O lustre (1946), segundo romance de Clarice Lispector, foi escrito quando a autora
vivia na Europa, tendo sido finalizado em Nápoles, ao término da II Guerra Mundial.
Nele se reconhecem características já anunciadas em Perto do coração selvagem:
enredo sem estrutura definida e fluxo de consciência, que valoriza as sensações e
a percepção das coisas.

O livro conta a história de Virgínia, desde a infância na Granja Quieta até a vida
solitária na cidade. O título remete ao elemento decorativo da casa paterna: “Havia
o lustre. A grande aranha escandecia. Olhava-o imóvel, inquieta, parecia pressentir
uma vida terrível. Aquela existência de gelo. Uma vez! Uma vez a um relance – o
lustre se espargia em crisântemos e alegria. Outra vez – enquanto ela corria
atravessando a sala – ele era uma casta semente”. Associado às imagens da
aranha e do crisântemo (usada em rituais fúnebres), inseto e flor, o lustre introduz
uma poética feminina trágica: prevê a “vida terrível” de personagens vocacionados
ao isolamento, conflito e à falta de afeto.
No romance, a morte é uma presença para a protagonista: sua indiferença
pelo que a vida pode ter de Eros; o suposto afogamento de um homem, que
a assombra mesmo adulta; a recordação de quando, em criança, acompanha
o estado intermitente da avó entre vida e morte; e a Sociedade das Sombras,
criada por seu irmão Daniel para torturá-la. A crítica Olga de Sá (Cadernos
de Literatura Brasileira, do IMS) identifica “na ficção clariciana, uma
metafisica da morte”; o “paradigma talvez seja Virgínia de O lustre, que morre
no final da narrativa, mas cuja morte é indicada desde o início”.

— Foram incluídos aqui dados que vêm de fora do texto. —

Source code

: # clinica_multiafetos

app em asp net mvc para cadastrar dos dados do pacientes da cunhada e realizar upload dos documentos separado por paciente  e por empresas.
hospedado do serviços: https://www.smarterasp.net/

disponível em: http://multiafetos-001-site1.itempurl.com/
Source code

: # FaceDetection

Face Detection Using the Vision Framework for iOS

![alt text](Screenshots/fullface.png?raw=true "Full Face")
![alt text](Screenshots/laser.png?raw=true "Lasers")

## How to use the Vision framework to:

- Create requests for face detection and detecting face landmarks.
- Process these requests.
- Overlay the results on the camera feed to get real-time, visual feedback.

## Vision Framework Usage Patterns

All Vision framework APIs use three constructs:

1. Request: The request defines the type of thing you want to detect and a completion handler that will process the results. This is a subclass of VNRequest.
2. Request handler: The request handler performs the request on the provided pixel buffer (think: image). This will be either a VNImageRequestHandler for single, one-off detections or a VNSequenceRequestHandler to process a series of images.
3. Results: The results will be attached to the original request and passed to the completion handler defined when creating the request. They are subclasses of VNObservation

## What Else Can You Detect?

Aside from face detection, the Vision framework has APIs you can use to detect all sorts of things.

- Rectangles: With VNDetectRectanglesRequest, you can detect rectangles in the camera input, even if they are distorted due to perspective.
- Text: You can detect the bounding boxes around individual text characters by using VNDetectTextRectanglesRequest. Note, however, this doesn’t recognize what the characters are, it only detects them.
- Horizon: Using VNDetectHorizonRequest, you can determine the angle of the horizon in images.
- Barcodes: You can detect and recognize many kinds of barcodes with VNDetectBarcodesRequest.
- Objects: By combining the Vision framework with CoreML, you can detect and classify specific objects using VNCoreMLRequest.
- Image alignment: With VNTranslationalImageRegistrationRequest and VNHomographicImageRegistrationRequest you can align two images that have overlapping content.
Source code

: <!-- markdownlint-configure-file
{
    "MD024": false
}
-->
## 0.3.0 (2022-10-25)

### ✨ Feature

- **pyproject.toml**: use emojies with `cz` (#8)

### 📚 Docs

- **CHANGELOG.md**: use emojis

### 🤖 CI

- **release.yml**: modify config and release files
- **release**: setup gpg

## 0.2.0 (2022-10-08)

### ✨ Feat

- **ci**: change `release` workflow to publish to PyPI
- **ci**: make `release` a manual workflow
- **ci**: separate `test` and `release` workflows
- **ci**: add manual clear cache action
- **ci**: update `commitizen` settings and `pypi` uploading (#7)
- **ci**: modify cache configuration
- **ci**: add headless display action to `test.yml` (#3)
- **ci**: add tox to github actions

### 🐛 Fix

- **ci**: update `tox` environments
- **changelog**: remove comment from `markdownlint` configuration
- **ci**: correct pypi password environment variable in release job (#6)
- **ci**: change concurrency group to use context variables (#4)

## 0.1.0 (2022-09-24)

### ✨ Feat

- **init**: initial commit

A protagonista padece de vesguice física e existencial. A compreensão limitada do


mundo a aproxima de Lucrécia, de A cidade sitiada. Desde a infância, Virgínia
desmaia facilmente, sentindo prazer com a “sensação de voo rasante”, e cria
relações negativas com as pessoas. Também neste sentido, a imagem do lustre
evoca a falta, o que não brilha, como a existência opaca de Virgínia: “O lustre
implume. Como um grande e trêmulo cálice d’água”.
O escritor Lúcio Cardoso, amigo íntimo de Clarice, considerou o título do
livro aquém da singularidade da autora. Ela respondeu: “Exatamente pelo
que você não gostou, pela pobreza dele, é que eu gosto. Nunca consegui
mesmo convencer você de que eu sou pobre. (…) Infelizmente, quanto mais
pobre, com mais enfeites me enfeito. No dia em que eu conseguir uma forma
tão pobre como eu o sou por dentro, em vez de carta, você receberá uma
caixinha cheia de pó de Clarice”.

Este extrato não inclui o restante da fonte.